* **Required work**
Leave out the pictures, and write out exactly the lines from the beginning of the material to the line holding "solutions in $d=3$", that line included, and nothing else.

(Given records begins)

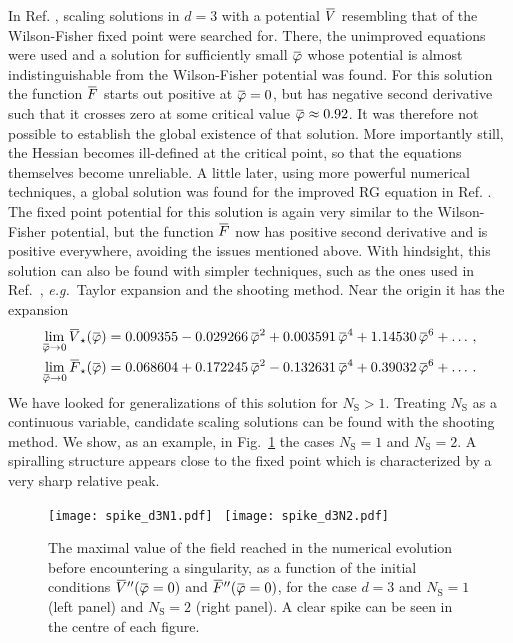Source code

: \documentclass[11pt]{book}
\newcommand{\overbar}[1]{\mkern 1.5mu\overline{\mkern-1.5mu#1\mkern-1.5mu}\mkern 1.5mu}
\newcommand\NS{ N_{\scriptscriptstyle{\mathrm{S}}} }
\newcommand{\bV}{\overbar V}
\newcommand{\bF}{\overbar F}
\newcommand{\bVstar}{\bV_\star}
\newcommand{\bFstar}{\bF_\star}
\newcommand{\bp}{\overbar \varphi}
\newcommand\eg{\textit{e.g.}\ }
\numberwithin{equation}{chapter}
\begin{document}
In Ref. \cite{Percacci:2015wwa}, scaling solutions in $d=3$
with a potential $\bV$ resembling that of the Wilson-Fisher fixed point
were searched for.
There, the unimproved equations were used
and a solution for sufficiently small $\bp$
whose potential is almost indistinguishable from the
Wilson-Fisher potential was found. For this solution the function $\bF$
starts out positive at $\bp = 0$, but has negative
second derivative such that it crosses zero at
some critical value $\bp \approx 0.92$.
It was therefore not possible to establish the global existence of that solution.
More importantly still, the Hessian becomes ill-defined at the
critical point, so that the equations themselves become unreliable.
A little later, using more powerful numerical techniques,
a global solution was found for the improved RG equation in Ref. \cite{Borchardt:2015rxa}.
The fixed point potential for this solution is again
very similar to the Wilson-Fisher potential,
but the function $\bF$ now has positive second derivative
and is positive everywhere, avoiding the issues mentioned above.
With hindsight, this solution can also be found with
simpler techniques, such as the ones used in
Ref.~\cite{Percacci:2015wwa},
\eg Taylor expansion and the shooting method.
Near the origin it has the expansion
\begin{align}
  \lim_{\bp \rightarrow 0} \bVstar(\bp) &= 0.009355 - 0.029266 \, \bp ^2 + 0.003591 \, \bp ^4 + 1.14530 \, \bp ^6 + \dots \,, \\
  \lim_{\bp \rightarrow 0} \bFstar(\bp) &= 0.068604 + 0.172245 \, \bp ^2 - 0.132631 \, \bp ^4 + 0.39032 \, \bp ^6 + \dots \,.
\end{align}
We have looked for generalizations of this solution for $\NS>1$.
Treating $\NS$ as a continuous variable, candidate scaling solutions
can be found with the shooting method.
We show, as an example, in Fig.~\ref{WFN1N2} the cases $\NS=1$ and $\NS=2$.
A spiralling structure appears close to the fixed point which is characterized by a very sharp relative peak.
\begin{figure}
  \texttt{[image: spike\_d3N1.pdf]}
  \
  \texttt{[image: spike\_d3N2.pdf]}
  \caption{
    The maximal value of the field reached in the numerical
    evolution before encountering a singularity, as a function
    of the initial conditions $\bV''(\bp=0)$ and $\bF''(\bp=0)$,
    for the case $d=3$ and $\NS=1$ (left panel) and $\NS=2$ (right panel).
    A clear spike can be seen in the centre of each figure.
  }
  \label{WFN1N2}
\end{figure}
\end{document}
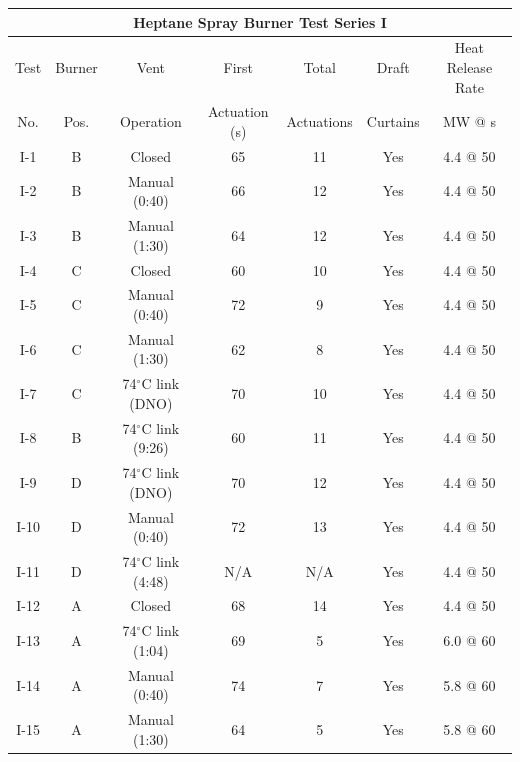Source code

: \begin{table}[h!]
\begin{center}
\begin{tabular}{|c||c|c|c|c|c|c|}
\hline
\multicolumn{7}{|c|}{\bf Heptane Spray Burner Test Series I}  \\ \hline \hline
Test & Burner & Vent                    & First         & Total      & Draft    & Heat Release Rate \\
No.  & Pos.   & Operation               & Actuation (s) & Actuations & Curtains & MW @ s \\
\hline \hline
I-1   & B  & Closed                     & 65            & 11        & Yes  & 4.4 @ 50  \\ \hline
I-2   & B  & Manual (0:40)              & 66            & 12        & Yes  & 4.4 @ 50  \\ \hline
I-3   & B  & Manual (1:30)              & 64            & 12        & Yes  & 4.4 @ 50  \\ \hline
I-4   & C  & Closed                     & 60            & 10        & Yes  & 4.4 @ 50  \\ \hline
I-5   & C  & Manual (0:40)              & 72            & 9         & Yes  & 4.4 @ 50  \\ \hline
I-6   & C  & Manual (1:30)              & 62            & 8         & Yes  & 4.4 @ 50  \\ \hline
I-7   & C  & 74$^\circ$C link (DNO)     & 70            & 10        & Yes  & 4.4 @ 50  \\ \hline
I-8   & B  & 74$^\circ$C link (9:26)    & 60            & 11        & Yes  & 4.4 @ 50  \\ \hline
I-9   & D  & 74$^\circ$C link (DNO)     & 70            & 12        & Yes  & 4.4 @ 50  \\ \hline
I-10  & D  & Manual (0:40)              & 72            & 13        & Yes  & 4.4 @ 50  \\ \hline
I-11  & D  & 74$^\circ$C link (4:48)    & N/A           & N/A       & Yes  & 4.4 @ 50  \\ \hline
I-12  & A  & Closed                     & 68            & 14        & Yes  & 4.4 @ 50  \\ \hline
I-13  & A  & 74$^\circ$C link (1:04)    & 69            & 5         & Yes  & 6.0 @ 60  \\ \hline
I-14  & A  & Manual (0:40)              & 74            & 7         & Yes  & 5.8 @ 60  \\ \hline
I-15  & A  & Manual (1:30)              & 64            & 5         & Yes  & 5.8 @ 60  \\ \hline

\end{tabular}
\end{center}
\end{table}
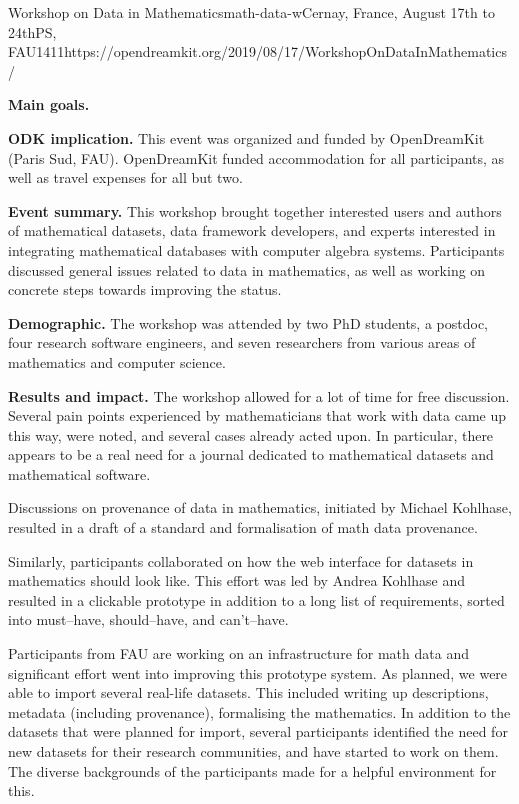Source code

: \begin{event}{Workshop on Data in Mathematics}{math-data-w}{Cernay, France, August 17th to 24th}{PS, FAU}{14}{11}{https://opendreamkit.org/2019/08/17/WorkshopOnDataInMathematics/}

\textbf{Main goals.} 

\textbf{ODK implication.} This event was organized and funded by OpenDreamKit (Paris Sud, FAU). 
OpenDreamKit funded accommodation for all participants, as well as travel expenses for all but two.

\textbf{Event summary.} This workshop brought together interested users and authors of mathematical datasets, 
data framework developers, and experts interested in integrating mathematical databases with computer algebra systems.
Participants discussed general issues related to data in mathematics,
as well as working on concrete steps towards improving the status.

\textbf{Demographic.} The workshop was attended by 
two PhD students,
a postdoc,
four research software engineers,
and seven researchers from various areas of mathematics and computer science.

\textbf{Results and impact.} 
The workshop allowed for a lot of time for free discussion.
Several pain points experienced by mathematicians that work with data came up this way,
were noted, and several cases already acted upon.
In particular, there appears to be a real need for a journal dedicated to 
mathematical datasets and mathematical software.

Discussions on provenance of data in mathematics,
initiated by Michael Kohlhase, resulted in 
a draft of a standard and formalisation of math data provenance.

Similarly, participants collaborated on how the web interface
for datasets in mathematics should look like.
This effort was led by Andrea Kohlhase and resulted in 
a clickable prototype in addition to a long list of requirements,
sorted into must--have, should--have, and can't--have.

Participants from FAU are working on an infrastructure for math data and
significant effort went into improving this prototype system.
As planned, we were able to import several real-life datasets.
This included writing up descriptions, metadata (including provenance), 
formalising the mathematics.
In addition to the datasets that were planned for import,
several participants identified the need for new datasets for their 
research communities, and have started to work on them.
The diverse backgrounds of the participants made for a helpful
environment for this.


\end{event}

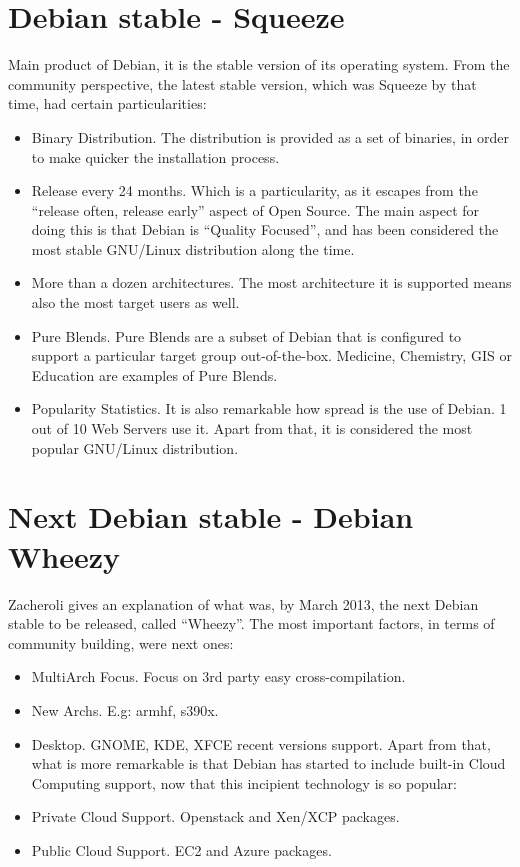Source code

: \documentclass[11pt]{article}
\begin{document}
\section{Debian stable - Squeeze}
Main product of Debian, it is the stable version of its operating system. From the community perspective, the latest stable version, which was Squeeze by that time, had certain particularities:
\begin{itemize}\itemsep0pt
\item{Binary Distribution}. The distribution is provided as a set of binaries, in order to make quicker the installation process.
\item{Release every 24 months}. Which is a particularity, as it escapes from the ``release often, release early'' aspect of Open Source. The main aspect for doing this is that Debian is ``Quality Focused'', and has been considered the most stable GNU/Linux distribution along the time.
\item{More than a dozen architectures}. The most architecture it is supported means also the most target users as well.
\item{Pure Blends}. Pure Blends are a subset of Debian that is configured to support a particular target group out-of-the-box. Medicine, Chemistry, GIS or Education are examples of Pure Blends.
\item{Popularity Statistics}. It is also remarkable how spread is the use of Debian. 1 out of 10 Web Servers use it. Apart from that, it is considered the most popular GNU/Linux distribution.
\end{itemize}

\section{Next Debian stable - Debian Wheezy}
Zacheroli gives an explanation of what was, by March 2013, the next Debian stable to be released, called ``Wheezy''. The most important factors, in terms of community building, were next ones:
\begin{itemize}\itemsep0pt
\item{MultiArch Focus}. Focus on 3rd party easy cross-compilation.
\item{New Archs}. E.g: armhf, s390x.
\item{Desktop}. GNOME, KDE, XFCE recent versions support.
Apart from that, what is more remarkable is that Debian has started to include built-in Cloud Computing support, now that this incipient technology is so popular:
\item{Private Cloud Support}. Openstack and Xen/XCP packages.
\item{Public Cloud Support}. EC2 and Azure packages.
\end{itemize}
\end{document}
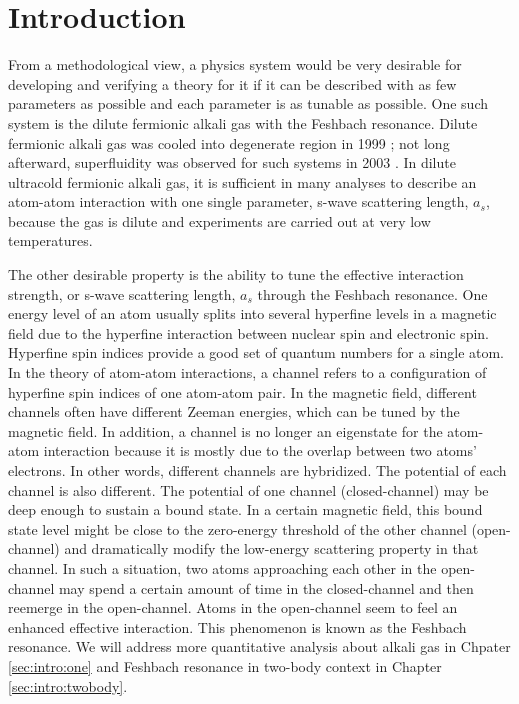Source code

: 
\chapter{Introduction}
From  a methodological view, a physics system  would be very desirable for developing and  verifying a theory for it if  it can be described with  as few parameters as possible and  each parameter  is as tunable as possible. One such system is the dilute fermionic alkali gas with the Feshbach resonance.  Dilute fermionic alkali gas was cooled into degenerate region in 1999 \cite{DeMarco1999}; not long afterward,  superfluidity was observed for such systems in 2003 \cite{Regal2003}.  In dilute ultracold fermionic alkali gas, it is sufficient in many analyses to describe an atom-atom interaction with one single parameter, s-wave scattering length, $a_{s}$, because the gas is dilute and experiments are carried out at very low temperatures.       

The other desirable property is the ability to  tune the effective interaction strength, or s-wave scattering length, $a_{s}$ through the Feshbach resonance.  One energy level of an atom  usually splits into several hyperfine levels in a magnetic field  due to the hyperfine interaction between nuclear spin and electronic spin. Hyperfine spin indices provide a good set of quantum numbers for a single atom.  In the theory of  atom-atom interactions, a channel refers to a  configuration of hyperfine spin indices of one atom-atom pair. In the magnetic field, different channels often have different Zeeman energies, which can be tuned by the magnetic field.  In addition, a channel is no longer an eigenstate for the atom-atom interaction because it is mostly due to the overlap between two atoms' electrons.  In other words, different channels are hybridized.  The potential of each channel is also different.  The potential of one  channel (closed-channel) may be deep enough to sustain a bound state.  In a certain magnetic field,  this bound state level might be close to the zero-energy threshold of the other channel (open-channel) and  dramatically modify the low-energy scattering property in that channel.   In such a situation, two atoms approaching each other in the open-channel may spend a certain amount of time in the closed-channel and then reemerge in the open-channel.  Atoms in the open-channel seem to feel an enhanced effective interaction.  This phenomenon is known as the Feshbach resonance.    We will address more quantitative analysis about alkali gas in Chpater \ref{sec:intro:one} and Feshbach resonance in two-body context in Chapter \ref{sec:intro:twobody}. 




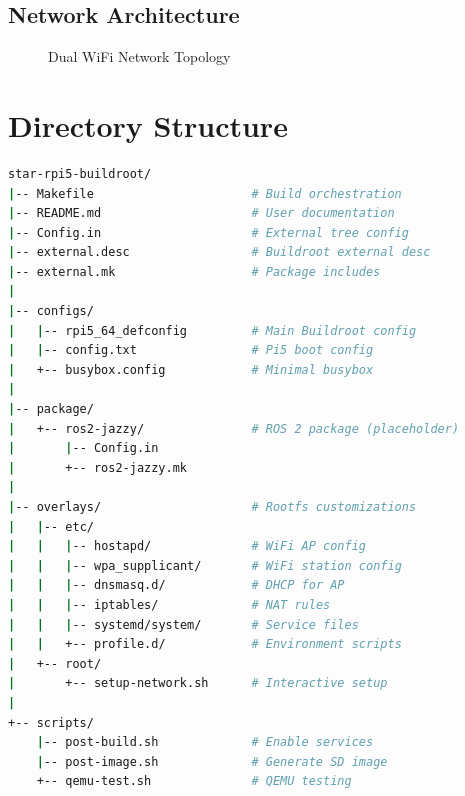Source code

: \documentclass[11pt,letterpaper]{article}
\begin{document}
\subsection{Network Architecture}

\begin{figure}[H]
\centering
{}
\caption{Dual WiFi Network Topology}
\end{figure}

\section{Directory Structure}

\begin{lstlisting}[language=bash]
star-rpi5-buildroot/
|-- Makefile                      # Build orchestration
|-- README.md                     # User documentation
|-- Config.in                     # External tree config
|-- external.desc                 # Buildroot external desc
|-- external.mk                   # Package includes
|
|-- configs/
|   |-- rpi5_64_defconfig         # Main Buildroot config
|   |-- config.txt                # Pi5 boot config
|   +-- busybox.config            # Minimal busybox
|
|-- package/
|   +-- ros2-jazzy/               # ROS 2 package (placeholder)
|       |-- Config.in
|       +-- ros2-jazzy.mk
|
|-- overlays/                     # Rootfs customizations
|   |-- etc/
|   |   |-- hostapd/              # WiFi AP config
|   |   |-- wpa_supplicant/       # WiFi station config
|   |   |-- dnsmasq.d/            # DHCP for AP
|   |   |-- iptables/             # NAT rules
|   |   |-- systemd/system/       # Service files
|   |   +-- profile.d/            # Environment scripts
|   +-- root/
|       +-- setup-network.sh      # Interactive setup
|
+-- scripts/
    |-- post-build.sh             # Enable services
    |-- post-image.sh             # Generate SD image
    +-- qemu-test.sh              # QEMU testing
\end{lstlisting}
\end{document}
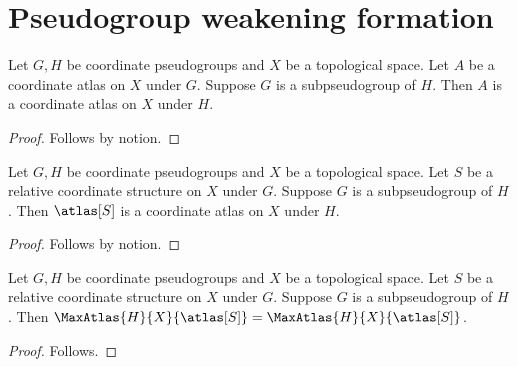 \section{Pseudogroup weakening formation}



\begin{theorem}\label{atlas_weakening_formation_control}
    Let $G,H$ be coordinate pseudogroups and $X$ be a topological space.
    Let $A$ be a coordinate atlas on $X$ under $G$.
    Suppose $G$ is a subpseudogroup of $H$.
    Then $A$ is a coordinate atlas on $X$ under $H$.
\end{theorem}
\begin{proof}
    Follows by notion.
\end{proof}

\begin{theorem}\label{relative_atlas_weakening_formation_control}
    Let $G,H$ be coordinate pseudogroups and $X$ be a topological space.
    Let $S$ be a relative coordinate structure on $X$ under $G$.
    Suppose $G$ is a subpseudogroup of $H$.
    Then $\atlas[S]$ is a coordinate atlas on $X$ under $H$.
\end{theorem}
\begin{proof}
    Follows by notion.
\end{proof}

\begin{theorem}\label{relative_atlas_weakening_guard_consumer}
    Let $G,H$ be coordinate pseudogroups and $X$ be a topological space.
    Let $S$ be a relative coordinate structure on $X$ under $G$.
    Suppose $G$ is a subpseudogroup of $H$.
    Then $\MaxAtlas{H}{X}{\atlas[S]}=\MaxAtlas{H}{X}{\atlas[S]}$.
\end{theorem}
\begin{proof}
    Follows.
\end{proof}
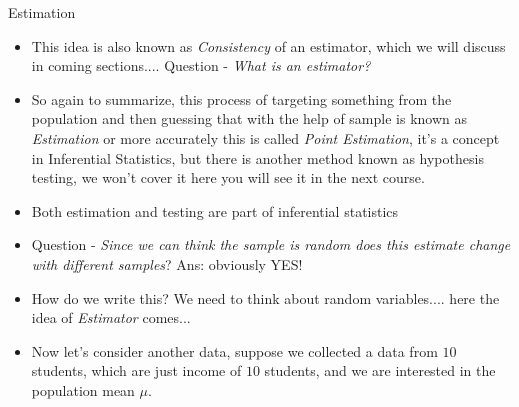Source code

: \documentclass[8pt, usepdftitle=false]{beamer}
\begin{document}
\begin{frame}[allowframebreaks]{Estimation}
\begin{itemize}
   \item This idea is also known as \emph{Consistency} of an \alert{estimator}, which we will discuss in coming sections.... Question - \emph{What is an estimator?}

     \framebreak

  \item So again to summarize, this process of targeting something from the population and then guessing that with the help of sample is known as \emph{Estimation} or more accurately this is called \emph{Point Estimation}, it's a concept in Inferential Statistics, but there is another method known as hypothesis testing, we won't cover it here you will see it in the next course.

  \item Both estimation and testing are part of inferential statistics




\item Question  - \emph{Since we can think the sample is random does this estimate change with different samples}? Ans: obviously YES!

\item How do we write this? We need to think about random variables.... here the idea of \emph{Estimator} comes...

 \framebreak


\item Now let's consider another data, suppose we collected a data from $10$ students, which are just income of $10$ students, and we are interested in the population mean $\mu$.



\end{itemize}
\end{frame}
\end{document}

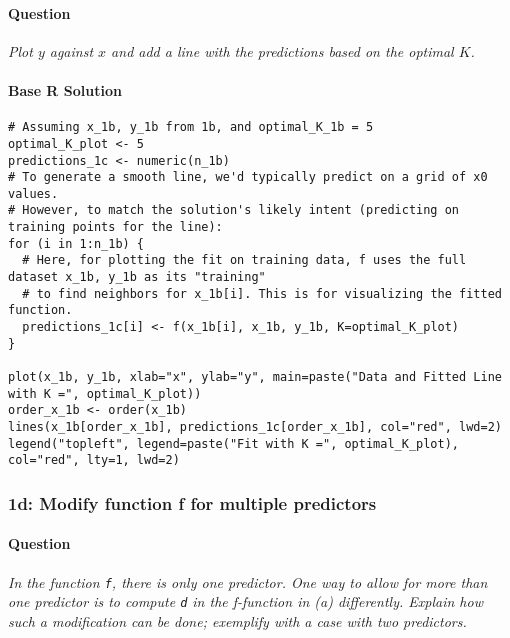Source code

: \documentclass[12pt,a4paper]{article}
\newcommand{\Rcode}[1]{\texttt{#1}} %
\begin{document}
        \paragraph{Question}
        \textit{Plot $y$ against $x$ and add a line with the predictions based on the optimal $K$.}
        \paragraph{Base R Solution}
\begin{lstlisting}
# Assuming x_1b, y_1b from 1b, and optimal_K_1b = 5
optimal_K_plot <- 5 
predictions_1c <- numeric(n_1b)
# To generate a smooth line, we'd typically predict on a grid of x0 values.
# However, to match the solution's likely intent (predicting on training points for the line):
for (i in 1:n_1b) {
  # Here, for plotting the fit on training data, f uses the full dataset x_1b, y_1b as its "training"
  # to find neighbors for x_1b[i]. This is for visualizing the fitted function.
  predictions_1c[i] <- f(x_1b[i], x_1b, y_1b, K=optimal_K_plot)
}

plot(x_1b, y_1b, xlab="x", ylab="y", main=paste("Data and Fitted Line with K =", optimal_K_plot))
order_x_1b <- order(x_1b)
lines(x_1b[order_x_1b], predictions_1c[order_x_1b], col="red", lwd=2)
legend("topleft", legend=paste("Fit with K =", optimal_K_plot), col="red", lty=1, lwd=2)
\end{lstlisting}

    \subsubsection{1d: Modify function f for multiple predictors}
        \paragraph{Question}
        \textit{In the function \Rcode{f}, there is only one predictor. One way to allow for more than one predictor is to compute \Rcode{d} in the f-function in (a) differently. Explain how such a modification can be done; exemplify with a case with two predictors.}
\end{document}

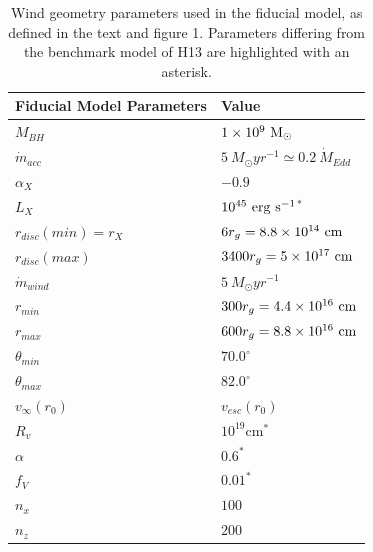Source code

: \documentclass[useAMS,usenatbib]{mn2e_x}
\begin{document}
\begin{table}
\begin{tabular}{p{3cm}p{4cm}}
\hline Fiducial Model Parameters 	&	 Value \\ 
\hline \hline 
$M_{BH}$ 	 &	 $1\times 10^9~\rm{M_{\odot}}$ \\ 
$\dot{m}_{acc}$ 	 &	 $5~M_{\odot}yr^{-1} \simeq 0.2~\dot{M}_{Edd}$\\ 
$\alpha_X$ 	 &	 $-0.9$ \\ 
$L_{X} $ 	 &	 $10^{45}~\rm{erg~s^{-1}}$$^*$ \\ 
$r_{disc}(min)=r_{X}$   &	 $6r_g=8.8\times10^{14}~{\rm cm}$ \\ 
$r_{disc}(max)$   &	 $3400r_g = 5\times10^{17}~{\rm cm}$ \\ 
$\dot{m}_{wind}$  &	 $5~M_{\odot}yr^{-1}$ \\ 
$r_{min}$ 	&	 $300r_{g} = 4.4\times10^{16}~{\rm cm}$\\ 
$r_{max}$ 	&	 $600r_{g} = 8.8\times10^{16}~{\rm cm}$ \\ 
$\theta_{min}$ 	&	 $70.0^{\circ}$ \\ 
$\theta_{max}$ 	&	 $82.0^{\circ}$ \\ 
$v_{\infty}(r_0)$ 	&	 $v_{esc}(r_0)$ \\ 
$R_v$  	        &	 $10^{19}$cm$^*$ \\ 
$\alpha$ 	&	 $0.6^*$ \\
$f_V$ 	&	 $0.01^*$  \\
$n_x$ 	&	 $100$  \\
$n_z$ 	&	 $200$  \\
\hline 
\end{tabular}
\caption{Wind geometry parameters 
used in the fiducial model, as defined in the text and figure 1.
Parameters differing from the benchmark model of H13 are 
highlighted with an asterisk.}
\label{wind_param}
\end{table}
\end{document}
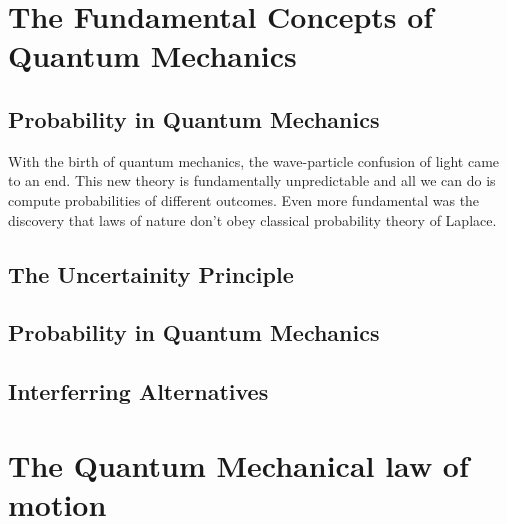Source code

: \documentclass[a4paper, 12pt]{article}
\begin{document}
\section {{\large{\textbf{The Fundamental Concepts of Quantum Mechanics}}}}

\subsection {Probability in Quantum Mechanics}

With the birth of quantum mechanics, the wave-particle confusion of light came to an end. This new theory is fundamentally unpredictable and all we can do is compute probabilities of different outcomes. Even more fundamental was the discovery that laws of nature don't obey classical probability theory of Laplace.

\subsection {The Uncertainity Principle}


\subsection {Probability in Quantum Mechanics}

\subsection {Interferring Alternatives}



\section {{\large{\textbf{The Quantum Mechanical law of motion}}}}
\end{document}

(Given records ends)

* **Expected output**
Source code

: \documentclass[11pt]{book}
\newcommand{\overbar}[1]{\mkern 1.5mu\overline{\mkern-1.5mu#1\mkern-1.5mu}\mkern 1.5mu}
\newcommand\NS{ N_{\scriptscriptstyle{\mathrm{S}}} }
\newcommand{\bV}{\overbar V}
\newcommand{\bF}{\overbar F}
\newcommand{\bVstar}{\bV_\star}
\newcommand{\bFstar}{\bF_\star}
\newcommand{\bp}{\overbar \varphi}
\newcommand\eg{\textit{e.g.}\ }
\numberwithin{equation}{chapter}
\begin{document}
In Ref. \cite{Percacci:2015wwa}, scaling solutions in $d=3$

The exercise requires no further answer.